Fake Robert Burns manuscripts, created in Edinburgh 140 years ago, are still being traded to make millions of pounds, experts have said.

Fake Robert Burns manuscripts make millions

Counterfeit documents, made by a forger in the 1880s, have been fleecing collectors for 140 years.

The fraud is the latest scam to be investigated by Prof David Wilson in his programme Scams and Scandals, Counterfeit Art, on BBC Scotland.

An expert explained how the manuscripts still pop up to this day.

Robert Burns was a prolific writer of songs and poems until his death in 1796. As his popularity grew, so did the value of his handwritten work.

In the 1880s, almost a century after Burns died, Edinburgh forger Alexander "Antique" Smith produced hundreds of fake manuscripts.

He sold them to booksellers, pawnshops and collectors.

The fraudster was caught and sentenced to 12 months in prison in 1893, but many of his counterfeits remain in circulation.

Genuine Burns manuscripts can fetch tens of thousands of pounds at auction today, so there is cash to be made through the fake papers.

Prof Gerard Carruthers, co-director of the Centre for Robert Burns Studies at Glasgow University, talks about the scam in the programme.

He authenticates documents across the world and said the Smith counterfeits still cause confusion for experts and collectors.

He said he looked for certain clues to identify fraudulent documents, such as a blue tint or a roughness of the paper.

"I have made three trips this year abroad to look at documents that might or might not be genuine," he said.

"Most recently I've been in New England 'helping' a collector who had hoped that his seven-figure investment was genuine Burns and it turned out certainly to be 'Antique' Smith.

"In other words, even though Smith is now collectable in his own right, that seven-figure sum has become at best a four-figure sum.

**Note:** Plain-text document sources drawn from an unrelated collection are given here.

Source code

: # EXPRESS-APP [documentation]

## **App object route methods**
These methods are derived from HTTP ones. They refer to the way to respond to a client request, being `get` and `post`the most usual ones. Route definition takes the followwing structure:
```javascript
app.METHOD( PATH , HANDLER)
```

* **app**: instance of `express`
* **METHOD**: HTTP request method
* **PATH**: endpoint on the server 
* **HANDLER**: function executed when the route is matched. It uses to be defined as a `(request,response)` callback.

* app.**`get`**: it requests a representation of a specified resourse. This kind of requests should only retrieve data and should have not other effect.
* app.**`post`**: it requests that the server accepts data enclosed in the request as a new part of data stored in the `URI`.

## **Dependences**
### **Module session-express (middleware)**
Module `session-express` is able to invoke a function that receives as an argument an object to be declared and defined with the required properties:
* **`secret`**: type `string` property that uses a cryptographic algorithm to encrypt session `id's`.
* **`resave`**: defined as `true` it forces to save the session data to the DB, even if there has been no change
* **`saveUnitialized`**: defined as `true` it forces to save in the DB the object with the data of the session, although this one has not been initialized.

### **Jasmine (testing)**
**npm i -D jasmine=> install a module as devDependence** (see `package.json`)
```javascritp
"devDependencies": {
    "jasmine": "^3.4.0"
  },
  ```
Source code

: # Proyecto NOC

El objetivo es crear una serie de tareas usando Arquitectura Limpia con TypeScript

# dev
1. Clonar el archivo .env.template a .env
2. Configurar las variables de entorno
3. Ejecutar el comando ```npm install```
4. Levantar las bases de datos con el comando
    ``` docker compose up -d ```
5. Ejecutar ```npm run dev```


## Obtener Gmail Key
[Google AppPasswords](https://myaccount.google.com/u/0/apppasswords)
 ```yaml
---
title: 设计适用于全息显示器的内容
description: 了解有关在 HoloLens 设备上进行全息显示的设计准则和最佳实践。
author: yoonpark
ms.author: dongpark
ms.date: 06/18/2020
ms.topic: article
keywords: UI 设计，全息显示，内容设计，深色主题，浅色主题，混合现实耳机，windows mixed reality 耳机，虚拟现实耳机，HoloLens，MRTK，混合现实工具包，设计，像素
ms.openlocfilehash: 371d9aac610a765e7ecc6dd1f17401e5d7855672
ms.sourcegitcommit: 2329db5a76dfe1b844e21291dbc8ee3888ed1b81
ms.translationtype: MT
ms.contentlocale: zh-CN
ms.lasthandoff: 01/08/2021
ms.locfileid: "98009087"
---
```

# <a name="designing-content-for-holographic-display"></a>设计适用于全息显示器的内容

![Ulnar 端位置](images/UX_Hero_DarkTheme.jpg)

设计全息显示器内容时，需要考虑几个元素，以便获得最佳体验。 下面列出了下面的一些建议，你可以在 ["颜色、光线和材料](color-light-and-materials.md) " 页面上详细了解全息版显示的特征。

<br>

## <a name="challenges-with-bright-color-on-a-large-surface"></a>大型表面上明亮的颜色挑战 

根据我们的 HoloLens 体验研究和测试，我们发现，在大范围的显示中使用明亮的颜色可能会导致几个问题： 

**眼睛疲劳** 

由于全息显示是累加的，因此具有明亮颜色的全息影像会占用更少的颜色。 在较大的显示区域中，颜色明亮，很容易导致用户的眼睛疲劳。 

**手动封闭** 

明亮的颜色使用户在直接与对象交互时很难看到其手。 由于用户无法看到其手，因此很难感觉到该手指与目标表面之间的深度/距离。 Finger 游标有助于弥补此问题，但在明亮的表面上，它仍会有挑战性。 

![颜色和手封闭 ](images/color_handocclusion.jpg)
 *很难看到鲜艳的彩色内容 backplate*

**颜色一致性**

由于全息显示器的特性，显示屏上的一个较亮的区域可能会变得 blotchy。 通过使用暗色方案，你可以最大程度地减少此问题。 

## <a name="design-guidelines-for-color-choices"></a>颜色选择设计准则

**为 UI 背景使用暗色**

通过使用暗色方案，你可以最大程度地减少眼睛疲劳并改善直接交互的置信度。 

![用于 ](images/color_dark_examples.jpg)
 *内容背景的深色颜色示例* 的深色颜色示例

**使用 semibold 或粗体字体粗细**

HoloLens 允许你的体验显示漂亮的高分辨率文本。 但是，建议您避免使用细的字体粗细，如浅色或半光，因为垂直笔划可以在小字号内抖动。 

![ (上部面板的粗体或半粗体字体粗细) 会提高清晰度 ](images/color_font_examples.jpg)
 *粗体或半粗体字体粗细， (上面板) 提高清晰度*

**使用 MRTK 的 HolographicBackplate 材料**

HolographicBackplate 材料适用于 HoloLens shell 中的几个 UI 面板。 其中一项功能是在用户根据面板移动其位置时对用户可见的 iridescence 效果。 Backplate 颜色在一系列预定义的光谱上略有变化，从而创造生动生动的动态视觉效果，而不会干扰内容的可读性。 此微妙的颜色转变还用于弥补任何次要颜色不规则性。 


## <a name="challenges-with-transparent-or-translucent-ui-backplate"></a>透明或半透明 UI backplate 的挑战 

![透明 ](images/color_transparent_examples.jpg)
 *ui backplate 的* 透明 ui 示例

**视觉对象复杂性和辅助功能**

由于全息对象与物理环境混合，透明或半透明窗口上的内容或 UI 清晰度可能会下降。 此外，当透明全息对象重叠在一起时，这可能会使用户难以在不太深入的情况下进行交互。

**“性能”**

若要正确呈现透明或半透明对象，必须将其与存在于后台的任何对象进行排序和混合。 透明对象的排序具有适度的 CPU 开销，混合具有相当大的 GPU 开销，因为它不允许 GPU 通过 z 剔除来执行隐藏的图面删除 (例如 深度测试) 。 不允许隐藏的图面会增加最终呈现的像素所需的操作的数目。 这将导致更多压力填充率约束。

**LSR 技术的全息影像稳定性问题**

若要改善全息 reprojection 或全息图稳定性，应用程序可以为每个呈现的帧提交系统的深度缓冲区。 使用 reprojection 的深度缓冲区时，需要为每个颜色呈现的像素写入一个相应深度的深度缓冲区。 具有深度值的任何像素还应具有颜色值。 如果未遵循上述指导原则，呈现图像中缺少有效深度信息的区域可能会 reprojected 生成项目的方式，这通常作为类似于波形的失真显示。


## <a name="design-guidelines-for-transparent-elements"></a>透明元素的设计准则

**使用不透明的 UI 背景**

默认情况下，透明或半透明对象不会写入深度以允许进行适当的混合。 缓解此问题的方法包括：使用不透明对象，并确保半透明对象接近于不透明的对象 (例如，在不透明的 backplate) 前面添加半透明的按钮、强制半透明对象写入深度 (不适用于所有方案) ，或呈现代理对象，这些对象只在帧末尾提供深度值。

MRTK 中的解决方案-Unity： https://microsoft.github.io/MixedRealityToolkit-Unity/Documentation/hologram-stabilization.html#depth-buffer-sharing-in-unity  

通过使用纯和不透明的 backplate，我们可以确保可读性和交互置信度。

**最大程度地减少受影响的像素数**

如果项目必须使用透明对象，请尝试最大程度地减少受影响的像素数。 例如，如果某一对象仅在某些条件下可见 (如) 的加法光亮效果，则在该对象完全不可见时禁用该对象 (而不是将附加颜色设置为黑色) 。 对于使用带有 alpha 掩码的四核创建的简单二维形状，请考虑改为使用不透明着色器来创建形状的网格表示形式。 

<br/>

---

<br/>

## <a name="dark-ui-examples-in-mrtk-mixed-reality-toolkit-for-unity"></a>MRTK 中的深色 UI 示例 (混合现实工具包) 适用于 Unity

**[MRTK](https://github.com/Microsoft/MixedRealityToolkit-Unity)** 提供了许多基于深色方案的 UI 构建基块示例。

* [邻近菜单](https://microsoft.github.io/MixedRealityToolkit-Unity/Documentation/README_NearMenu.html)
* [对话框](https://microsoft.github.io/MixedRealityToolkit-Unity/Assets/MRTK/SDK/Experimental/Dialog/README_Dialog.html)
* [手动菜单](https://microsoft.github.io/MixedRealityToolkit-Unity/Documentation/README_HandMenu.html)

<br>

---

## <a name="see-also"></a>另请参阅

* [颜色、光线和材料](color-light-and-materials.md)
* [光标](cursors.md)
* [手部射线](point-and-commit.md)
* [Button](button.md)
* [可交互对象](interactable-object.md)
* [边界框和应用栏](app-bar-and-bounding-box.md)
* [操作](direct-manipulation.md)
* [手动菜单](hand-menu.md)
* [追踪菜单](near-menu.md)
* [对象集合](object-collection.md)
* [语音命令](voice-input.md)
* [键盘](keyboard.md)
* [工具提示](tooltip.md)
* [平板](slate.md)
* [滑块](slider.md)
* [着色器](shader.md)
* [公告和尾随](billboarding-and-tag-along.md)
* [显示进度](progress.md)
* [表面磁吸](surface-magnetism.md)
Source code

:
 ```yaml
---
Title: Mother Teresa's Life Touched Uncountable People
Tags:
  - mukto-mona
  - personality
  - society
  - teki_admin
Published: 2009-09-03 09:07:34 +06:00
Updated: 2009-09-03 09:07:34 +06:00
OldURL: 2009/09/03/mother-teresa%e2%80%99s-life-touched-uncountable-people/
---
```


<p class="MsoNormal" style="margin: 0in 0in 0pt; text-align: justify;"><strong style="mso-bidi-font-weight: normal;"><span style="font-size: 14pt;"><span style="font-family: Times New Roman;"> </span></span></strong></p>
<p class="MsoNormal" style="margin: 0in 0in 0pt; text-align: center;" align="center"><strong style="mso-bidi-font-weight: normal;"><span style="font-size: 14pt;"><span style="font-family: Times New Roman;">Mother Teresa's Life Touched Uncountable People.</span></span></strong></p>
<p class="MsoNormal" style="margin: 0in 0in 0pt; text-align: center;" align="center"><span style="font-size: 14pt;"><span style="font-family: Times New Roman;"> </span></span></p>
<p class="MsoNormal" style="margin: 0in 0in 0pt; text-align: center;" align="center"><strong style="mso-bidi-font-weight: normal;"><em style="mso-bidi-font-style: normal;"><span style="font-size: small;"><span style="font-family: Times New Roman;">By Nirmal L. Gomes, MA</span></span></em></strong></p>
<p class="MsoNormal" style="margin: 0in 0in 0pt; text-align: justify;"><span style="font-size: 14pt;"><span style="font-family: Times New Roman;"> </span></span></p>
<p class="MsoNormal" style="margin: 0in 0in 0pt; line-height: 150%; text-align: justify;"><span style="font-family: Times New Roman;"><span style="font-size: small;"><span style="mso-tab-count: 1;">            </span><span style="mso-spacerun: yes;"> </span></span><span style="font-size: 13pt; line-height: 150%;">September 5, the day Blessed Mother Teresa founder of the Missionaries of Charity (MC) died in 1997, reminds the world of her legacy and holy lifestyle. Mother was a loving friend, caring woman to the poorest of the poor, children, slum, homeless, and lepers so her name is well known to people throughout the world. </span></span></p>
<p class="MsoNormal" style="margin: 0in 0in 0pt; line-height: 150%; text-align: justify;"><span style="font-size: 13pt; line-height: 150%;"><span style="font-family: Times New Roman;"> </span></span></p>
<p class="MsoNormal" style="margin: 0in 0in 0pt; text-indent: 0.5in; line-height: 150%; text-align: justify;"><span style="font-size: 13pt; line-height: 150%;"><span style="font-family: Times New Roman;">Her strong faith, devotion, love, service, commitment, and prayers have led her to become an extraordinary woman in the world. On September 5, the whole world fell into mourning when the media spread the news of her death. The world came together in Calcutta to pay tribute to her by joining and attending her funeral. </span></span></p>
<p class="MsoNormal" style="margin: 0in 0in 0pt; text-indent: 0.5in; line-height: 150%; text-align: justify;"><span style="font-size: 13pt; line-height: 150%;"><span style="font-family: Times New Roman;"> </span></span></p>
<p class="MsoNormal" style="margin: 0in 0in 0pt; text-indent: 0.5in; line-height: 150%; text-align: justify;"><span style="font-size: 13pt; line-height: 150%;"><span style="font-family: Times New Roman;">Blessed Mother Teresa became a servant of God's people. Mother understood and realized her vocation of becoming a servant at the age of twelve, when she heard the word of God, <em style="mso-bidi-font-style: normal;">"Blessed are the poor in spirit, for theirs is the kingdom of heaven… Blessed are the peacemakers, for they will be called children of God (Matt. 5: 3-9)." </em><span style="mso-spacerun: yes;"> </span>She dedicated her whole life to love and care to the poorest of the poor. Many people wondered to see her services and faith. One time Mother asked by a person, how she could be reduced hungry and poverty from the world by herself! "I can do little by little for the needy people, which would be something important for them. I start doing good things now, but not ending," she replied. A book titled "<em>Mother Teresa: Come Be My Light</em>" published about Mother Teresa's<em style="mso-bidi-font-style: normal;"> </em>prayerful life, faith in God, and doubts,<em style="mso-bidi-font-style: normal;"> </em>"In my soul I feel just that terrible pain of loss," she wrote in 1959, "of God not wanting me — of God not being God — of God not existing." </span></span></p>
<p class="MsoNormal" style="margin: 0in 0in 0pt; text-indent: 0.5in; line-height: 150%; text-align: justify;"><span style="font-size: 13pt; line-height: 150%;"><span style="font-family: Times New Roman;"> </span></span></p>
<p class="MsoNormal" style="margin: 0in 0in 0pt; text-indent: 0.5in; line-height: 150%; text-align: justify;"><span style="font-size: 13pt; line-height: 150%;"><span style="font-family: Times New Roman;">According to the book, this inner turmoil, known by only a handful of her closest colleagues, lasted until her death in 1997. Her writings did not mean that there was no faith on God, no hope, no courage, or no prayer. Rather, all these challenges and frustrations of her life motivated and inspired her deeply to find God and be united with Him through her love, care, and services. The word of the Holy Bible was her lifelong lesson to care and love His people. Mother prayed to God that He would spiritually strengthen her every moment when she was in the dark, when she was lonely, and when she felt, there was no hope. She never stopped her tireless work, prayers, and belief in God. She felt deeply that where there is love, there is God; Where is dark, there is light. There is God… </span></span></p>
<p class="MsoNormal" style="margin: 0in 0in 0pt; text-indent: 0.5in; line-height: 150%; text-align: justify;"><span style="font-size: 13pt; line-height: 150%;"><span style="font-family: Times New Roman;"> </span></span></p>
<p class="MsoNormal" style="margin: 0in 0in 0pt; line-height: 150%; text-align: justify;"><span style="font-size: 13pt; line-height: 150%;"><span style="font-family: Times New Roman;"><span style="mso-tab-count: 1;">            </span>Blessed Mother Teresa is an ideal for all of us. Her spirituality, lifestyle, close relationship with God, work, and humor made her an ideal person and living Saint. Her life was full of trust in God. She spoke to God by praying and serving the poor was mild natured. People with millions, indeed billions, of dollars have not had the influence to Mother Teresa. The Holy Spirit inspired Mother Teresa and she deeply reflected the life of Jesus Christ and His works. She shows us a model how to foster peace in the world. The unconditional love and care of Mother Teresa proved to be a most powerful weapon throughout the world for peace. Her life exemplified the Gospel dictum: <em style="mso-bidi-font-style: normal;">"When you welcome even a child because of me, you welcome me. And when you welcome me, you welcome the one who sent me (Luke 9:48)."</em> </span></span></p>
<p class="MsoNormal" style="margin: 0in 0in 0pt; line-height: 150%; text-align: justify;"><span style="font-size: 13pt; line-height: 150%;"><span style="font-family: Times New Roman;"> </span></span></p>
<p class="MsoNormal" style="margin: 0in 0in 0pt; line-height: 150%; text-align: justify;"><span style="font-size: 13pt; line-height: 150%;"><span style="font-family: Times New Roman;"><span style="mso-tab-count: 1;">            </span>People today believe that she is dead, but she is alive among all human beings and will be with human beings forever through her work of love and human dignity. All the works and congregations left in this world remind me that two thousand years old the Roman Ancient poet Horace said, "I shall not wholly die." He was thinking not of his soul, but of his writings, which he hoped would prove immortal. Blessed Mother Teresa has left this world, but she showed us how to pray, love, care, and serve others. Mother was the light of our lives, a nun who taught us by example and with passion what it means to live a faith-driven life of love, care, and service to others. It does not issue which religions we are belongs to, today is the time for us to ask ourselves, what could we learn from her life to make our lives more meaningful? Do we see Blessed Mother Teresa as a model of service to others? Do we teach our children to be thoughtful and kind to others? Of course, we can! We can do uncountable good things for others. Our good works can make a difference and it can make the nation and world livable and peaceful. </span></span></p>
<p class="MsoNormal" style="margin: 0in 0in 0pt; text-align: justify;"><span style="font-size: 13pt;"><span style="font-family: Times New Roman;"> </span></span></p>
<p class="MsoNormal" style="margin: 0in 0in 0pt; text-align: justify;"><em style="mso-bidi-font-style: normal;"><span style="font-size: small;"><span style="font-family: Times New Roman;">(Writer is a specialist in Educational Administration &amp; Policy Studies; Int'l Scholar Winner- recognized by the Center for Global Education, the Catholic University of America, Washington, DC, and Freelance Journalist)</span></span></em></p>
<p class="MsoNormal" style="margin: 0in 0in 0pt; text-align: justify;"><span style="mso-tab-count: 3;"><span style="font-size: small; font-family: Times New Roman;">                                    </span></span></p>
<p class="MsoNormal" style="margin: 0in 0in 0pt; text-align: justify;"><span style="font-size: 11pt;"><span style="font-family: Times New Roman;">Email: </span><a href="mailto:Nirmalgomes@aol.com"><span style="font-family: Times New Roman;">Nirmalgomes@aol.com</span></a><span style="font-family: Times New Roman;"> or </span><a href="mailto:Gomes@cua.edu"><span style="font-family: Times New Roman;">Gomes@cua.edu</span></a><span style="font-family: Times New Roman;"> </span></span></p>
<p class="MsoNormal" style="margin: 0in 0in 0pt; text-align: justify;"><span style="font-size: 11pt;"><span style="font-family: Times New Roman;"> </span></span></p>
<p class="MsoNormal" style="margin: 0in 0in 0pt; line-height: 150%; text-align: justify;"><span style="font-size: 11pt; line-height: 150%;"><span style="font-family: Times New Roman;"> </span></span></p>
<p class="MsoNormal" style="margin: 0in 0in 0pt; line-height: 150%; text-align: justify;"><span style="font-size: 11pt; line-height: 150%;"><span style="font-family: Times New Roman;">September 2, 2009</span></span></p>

He'd been hustled."

'Knowingly selling'

He added: "A guy in Texas had said to him 'you've got three days to buy this stuff, I've got another man interested'.

"The collector confessed to me: 'even at the time I thought this doesn't ring true, I'm not sure there is this other man but I'd better grab this'.

"This was an experienced collector of autographs and historic bills. He knows the scams but he still fell for it."

Alexander Smith, born in 1859, was a clerk in an Edinburgh law office when he started using blank fly leaves from old books to create his counterfeits.

He would buy batches of old books at second-hand stores across the capital.

Collectors started to buy up the manuscripts until the scam was uncovered in 1891. Smith was tried and found guilty the following year for knowingly selling and pawning his forgeries.

Prof Carruthers said the biggest collection - 157 - of Smith's fake manuscripts belongs to the New York Public Library.

It is believed there may be more than 500 of Smith's forgeries in circulation.